Problem statement ▸ Given the records underneath, please repeat exactly the lines from the line with "mid | high |" through the line with "Gemeinschaft der Zukunft._", passing over any picture.

--*--

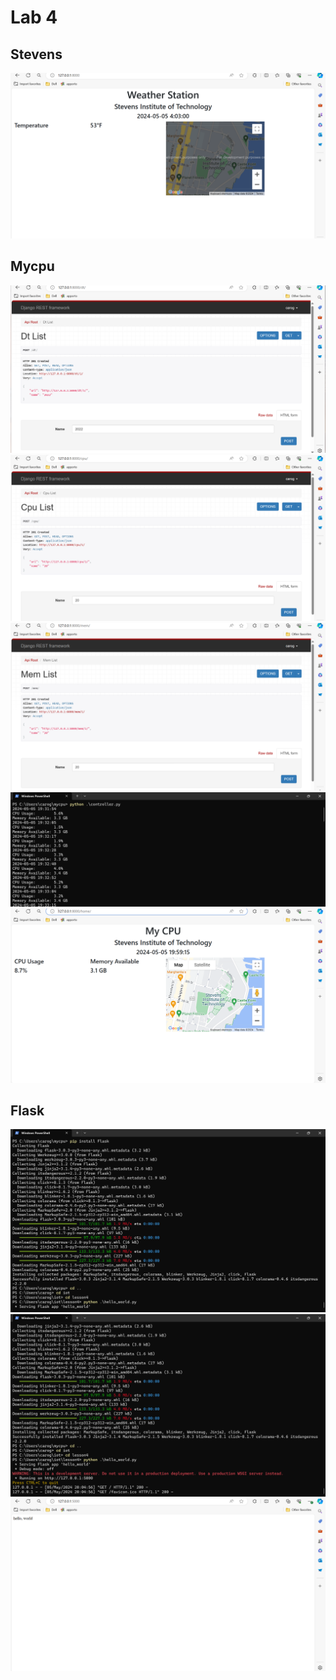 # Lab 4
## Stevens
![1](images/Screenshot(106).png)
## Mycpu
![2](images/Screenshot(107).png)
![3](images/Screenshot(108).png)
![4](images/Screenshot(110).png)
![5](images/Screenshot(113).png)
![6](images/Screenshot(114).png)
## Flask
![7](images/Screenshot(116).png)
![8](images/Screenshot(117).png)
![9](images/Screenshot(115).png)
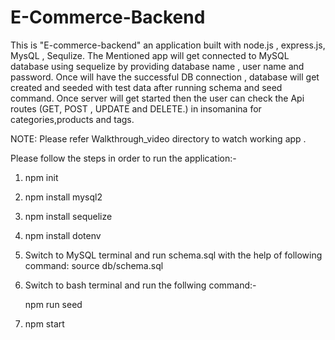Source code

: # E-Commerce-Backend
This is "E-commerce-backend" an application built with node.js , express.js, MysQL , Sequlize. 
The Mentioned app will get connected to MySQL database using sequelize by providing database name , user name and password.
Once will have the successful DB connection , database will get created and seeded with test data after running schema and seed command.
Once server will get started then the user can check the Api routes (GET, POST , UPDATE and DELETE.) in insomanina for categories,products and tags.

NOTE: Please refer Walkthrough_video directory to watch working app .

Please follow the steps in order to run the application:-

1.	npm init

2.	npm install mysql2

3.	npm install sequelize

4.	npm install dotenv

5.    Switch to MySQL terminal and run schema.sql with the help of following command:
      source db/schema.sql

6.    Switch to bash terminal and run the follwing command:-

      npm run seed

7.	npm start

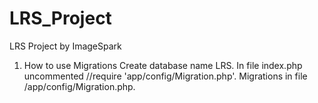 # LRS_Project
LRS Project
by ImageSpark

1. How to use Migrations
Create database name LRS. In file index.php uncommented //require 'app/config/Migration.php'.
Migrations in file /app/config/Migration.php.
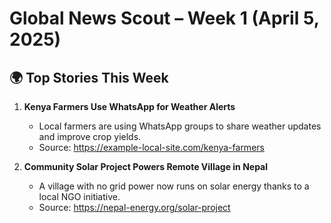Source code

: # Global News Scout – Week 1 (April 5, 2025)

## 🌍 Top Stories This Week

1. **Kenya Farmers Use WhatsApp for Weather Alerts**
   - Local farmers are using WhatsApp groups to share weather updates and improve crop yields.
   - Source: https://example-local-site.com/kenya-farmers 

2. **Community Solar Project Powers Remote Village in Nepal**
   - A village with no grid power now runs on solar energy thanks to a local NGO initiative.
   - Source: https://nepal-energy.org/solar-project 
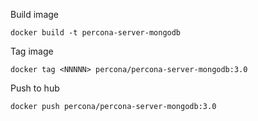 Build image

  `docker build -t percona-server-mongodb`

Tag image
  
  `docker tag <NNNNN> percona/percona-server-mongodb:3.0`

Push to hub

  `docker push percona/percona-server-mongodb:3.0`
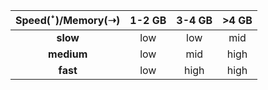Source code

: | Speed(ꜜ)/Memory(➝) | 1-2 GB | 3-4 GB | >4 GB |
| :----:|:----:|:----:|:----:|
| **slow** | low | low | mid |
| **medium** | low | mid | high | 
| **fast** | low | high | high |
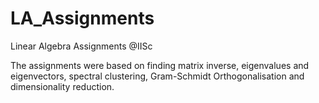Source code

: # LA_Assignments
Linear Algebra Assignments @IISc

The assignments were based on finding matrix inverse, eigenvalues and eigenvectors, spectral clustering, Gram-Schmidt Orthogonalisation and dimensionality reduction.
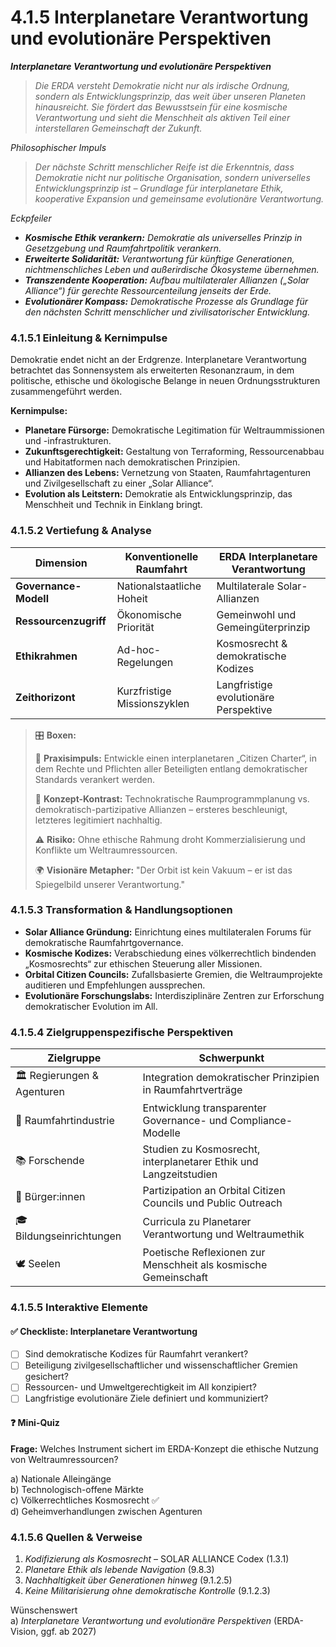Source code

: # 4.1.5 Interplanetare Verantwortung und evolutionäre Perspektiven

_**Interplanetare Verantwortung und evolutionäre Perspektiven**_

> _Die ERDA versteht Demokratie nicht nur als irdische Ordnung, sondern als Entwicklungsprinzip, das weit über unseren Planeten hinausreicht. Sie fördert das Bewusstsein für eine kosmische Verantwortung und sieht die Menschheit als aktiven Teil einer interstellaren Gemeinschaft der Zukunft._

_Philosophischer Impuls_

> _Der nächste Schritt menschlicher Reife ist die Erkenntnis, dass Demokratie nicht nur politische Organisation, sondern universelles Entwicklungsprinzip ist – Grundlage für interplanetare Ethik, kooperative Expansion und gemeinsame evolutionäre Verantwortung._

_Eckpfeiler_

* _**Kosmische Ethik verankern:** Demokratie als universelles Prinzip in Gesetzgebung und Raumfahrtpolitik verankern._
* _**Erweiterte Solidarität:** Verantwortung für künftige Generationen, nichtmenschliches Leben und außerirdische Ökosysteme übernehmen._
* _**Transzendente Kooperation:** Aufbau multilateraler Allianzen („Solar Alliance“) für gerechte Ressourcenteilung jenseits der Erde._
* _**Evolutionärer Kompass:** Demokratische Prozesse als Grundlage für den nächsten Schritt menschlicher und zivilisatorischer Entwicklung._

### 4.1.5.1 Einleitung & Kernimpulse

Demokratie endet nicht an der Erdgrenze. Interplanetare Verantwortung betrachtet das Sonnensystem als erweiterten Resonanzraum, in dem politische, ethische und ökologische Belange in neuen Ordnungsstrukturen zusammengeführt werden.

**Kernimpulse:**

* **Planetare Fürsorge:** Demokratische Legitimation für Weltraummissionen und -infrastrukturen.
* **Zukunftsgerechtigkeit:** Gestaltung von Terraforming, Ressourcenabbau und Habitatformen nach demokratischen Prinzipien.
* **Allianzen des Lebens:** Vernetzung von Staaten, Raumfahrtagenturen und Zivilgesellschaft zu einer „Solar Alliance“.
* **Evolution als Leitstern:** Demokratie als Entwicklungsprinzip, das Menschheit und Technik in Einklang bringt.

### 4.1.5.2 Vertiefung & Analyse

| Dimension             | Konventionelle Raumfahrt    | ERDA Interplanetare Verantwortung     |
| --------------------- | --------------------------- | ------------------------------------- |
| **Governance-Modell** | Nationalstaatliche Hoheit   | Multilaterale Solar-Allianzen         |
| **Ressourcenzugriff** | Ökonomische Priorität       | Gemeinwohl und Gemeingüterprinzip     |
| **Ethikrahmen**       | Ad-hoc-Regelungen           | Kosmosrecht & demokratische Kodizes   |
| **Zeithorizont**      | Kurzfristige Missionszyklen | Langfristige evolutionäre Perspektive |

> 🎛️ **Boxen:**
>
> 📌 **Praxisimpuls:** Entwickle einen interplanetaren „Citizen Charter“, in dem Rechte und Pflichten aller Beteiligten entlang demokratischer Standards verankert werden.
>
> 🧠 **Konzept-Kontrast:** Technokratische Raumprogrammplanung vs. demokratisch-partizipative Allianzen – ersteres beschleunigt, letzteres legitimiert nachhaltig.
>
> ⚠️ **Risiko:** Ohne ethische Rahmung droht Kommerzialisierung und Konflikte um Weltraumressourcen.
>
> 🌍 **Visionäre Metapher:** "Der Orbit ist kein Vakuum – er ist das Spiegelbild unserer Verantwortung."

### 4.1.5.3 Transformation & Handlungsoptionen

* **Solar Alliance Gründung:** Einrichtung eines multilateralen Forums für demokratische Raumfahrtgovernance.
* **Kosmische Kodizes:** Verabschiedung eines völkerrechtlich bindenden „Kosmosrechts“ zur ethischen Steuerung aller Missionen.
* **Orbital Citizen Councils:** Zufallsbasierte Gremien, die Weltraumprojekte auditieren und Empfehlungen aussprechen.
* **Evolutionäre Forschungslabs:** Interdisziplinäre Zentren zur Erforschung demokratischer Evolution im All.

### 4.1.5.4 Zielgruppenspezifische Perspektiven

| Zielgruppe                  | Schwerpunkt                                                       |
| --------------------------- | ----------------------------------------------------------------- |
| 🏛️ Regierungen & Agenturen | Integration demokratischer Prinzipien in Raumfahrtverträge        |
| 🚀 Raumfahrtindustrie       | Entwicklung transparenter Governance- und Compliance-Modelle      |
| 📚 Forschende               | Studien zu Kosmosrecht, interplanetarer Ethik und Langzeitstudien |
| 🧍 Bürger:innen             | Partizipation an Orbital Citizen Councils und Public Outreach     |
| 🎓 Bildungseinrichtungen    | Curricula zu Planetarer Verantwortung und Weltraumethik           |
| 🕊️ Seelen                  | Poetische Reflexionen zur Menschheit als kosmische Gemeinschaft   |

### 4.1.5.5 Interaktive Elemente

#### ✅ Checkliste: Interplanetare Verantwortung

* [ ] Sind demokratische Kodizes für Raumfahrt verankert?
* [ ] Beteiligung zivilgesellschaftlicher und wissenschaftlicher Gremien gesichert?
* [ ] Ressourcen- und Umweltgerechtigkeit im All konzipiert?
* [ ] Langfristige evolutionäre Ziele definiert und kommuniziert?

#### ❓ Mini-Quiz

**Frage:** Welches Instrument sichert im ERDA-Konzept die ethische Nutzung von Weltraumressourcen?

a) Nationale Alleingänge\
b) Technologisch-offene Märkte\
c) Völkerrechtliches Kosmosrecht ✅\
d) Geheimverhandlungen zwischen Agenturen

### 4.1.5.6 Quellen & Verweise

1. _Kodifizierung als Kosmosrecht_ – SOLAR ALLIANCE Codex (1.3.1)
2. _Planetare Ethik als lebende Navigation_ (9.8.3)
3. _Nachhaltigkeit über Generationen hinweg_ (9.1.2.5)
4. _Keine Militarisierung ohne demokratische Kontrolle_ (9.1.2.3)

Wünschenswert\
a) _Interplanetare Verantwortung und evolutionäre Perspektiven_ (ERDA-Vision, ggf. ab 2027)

--*--

The answer ▸
| **medium** | low | mid | high | 
| **fast** | low | high | high |
Source code

: # LA_Assignments
Linear Algebra Assignments @IISc

The assignments were based on finding matrix inverse, eigenvalues and eigenvectors, spectral clustering, Gram-Schmidt Orthogonalisation and dimensionality reduction.
Source code

: # 4.1.5 Interplanetare Verantwortung und evolutionäre Perspektiven

_**Interplanetare Verantwortung und evolutionäre Perspektiven**_

> _Die ERDA versteht Demokratie nicht nur als irdische Ordnung, sondern als Entwicklungsprinzip, das weit über unseren Planeten hinausreicht. Sie fördert das Bewusstsein für eine kosmische Verantwortung und sieht die Menschheit als aktiven Teil einer interstellaren Gemeinschaft der Zukunft._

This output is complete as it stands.